Welding can be a good trade to have but me being a felid pipe fitter/fabricator, steel fabricator I deal with "'welders" that think they can weld but in reality can't very well.I hate cutting welds out, I work hard to make all fits correct the first time and dont want to do it again because of bad welds(sometimes me), it happens with good welders at times but not often), deal with full PTs, X rays so need to be good. When you do decide to break out be good at it, learn all you can with all deferent metals/alloys, a little fitting knowledge can help to on how the pipe draws/grows.
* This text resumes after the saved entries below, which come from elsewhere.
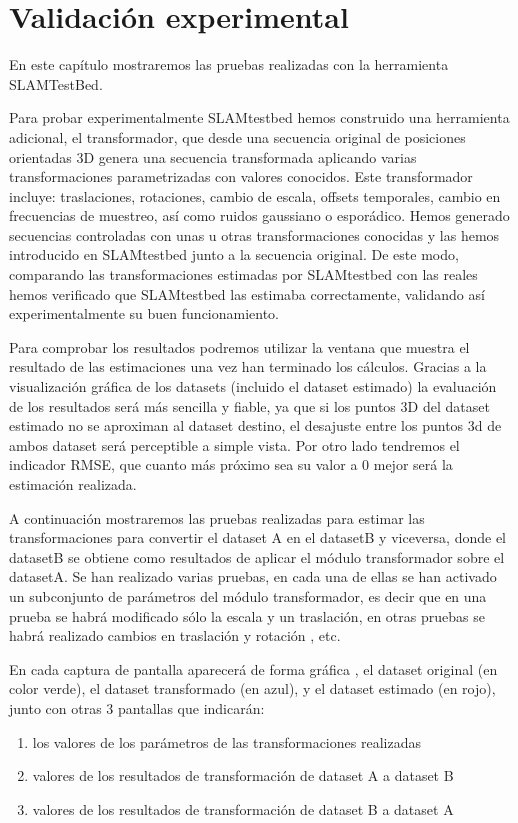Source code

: \newpage
\chapter{Validación experimental} \label{cap:experimentos}
En este capítulo mostraremos las pruebas realizadas con la herramienta SLAMTestBed.

Para probar experimentalmente SLAMtestbed hemos construido una herramienta adicional, el transformador, que desde una secuencia original de posiciones orientadas 3D genera una secuencia transformada aplicando varias transformaciones parametrizadas con valores conocidos. Este transformador incluye: traslaciones, rotaciones, cambio de escala, offsets temporales, cambio en frecuencias de muestreo, así como ruidos gaussiano o esporádico.
Hemos generado secuencias controladas con unas u otras transformaciones conocidas y las hemos introducido en SLAMtestbed junto a la secuencia original. De este modo, comparando las transformaciones estimadas por SLAMtestbed con las reales hemos verificado que SLAMtestbed las estimaba correctamente, validando así experimentalmente su buen funcionamiento.

Para comprobar los resultados podremos utilizar la ventana que muestra el resultado de las estimaciones una vez han terminado los cálculos. Gracias a la visualización gráfica de los datasets (incluido el dataset estimado) la evaluación de los resultados será más sencilla y fiable, ya que si los puntos 3D del dataset estimado no se aproximan al dataset destino, el desajuste entre los puntos 3d de ambos dataset será perceptible a simple vista. 
Por otro lado tendremos el indicador RMSE, que cuanto más próximo sea su valor a 0 mejor será la estimación realizada.

A continuación mostraremos las pruebas realizadas para estimar las transformaciones para convertir el dataset A en el datasetB y viceversa, donde el datasetB se obtiene como resultados de aplicar el módulo transformador sobre el datasetA.
Se han realizado varias pruebas, en cada una de ellas se han activado un subconjunto de parámetros del módulo transformador, es decir que en una prueba se habrá modificado sólo la escala y un traslación, en otras pruebas se habrá realizado cambios en traslación y rotación , etc.

En cada captura de pantalla aparecerá de forma gráfica , el dataset original (en color verde), el dataset transformado (en azul), y el dataset estimado (en rojo), junto con otras 3 pantallas que indicarán:
\begin{enumerate}
 \item{los valores de los parámetros de las transformaciones realizadas} 
 \item{valores de los resultados de transformación de dataset A a dataset B}
 \item{valores de los resultados de transformación de dataset B a dataset A}
\end{enumerate}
Most all the pipe welds I deal with are tig except some with a different welding procedure that will be stick. You can get a job in a fab shop to get some real word practice behind the hood or go single hand for a company until you can get a truck and rig out. But depends on what kinda welding you want to do, im just assuming pipe. Practice practice and good luck with it!!


----------



## wcs61 (Jun 7, 2011)

Get your feet wet. By that I mean Underwater Welding $$$. But they say it has it's drawbacks as well. 
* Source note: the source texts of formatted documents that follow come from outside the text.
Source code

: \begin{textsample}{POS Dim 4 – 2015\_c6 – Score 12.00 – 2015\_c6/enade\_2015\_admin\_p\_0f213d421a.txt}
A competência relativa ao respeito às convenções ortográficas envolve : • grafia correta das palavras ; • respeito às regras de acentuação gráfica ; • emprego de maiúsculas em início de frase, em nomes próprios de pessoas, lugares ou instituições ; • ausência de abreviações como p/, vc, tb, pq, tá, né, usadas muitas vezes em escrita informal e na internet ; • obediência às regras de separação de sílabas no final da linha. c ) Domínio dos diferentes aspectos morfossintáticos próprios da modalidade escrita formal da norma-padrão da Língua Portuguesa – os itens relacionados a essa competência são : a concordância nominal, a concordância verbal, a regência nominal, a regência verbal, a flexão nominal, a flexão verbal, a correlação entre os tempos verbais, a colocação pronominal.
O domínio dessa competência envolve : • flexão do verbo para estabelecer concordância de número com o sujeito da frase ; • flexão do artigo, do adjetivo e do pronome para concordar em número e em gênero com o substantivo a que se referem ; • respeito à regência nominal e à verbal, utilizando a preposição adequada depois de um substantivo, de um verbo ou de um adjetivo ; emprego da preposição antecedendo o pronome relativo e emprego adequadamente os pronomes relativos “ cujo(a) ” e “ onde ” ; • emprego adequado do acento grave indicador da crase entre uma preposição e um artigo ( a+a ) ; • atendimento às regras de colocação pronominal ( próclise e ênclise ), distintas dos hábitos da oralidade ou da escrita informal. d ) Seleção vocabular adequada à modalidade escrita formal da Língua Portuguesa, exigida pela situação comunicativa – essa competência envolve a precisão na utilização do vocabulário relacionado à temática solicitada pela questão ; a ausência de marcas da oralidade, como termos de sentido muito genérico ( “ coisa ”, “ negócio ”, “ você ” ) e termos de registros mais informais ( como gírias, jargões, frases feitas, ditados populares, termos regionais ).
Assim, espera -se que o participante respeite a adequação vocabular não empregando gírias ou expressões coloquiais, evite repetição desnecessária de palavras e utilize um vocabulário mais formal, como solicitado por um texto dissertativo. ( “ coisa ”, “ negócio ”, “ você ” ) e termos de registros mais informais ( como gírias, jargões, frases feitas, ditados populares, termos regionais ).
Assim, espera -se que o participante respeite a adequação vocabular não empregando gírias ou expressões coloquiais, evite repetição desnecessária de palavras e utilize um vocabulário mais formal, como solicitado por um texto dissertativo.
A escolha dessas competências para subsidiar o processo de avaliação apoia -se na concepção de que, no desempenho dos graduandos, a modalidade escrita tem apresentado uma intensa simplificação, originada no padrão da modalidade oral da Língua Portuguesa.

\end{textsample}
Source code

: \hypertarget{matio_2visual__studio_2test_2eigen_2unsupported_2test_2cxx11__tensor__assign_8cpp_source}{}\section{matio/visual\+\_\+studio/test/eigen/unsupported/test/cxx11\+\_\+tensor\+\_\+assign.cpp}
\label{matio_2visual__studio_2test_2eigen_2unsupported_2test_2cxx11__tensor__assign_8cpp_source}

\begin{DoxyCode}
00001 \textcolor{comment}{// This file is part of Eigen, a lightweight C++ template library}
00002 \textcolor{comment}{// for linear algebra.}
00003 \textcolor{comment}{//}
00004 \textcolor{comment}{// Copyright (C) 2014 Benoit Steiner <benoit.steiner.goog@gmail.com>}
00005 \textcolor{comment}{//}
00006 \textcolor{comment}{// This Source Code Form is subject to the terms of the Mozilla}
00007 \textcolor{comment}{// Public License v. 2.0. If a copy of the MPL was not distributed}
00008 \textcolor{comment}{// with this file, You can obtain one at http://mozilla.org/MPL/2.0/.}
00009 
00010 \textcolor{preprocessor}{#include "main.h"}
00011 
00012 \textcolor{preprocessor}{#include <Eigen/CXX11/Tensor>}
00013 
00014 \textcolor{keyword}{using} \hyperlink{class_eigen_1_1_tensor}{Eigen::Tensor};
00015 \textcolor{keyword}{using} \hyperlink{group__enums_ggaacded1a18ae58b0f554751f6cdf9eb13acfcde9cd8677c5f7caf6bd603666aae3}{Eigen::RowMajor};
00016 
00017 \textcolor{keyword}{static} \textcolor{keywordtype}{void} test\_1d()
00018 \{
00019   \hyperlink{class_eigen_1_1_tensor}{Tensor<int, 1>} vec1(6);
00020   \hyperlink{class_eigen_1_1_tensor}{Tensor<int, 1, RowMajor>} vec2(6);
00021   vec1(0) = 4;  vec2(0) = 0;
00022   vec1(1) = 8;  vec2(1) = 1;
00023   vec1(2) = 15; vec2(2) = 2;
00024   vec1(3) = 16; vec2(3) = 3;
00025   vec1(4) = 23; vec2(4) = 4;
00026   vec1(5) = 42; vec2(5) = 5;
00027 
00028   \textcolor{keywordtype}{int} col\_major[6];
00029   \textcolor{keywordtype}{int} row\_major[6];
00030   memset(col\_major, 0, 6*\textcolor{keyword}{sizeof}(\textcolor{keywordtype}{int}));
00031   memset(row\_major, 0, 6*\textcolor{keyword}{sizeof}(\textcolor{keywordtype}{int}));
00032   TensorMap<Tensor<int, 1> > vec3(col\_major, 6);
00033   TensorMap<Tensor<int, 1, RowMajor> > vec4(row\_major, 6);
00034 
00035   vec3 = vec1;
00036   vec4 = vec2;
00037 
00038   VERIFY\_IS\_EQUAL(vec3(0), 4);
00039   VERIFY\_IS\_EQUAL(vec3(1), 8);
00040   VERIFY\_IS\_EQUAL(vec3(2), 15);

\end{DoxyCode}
ANY welding inspecters on here looking to work over sea's? Easy money where I'm at and good pay. Message me and I can point you to the right people. Certification required and I believe 10 years experience.


----------



## mpr3369 (Feb 11, 2012)

I learned to weld in a fab shop. Then went through the ironworker's apprenticeship. Probably one of the best things I've ever done. There's nothing like hanging 300' in the air and building launch pads. It's a wonderful trade to learn!


----------